Australia’s national science agency, the CSIRO, will lead a $1.7 million effort to rapidly screen treatments for COVID-19.

Jul 01, 2021, updated Jul 01, 2021
 (AAP Image/Supplied by CSIRO)

(AAP Image/Supplied by CSIRO)

Scientists at the CSIRO are aiming to have three suitable drug candidates progress to human clinical trials within a year.

CSIRO scientist and project leader Dr Seshadri Vasan said alongside vaccines there was an urgent need for safe, effective and affordable treatments that specifically targeted the virus.

“A great strategy to find potential COVID-19 treatments is to repurpose drugs already approved for other diseases, but the current methods to do this are expensive, time-consuming and not fit-for-purpose,” Vasan said in a statement on Thursday.

Researchers at the CSIRO’s Australian Centre for Disease Preparedness in Geelong will use four types of human tissues – lower respiratory tract, lung, neural and cardiac tissues.

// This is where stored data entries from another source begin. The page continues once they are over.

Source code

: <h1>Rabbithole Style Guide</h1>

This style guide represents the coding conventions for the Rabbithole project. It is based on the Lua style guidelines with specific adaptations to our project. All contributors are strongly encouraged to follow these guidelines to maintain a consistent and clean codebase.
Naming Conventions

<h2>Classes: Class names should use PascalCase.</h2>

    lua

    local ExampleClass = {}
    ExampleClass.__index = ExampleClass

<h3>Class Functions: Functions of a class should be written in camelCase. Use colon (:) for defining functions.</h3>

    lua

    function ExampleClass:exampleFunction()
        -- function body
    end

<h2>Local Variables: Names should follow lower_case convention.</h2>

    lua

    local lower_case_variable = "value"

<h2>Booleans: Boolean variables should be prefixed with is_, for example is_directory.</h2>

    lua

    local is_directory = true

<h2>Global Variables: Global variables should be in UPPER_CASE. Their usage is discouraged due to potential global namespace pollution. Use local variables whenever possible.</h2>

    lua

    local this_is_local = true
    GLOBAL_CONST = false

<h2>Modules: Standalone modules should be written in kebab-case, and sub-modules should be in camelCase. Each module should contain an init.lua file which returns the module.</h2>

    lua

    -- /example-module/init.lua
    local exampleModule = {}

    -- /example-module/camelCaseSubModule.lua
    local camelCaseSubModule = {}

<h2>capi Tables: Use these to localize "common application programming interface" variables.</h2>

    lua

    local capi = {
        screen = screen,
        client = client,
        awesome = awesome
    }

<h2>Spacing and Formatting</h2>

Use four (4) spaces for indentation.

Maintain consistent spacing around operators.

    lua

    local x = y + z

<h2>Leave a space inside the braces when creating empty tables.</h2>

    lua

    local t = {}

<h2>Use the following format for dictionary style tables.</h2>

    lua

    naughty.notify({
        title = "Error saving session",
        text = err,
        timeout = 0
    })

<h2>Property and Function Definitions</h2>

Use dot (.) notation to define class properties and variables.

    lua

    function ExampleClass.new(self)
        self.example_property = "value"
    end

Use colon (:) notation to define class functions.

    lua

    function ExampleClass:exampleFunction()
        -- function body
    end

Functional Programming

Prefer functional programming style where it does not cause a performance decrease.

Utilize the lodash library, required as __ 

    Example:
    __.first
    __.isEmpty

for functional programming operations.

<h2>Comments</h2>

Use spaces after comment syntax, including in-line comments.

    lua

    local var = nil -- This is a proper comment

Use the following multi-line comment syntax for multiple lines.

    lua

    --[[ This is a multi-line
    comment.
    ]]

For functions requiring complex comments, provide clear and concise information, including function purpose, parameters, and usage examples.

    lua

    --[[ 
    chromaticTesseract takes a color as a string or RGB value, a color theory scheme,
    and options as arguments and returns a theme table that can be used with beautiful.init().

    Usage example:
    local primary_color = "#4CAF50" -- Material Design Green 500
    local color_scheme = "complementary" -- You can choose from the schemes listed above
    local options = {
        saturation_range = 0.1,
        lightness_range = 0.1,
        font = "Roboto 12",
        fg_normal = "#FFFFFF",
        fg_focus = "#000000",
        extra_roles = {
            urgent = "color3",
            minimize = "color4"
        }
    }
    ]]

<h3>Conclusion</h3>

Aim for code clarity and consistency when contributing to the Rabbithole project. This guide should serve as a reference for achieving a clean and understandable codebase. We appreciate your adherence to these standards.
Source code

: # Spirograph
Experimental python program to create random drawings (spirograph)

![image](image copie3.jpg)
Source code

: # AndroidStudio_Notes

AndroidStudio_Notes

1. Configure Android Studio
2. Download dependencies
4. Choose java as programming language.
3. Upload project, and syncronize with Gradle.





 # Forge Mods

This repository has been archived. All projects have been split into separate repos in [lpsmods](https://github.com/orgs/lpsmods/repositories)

Barwon Health’s Director of Infectious Diseases and project collaborator, Professor Eugene Athan, said the neural and cardiac tissues “are highly relevant because this disease is now known to cause neurologic disorders, heart dysfunction and damage in some patients”.

The scientists will use a biomedical approach to understand the bigger picture and machine learning methods to differentiate between healthy and diseased states of tissue to see if a drug can reliably restore diseased tissue.

The federal government provided $1 million of the funding and the remainder has been provided by the CSIRO.

The project will build on an ongoing collaboration on the long-term impacts of COVID-19 between Barwon Health, the CSIRO and Deakin University through the Geelong Centre for Emerging Infectious Diseases.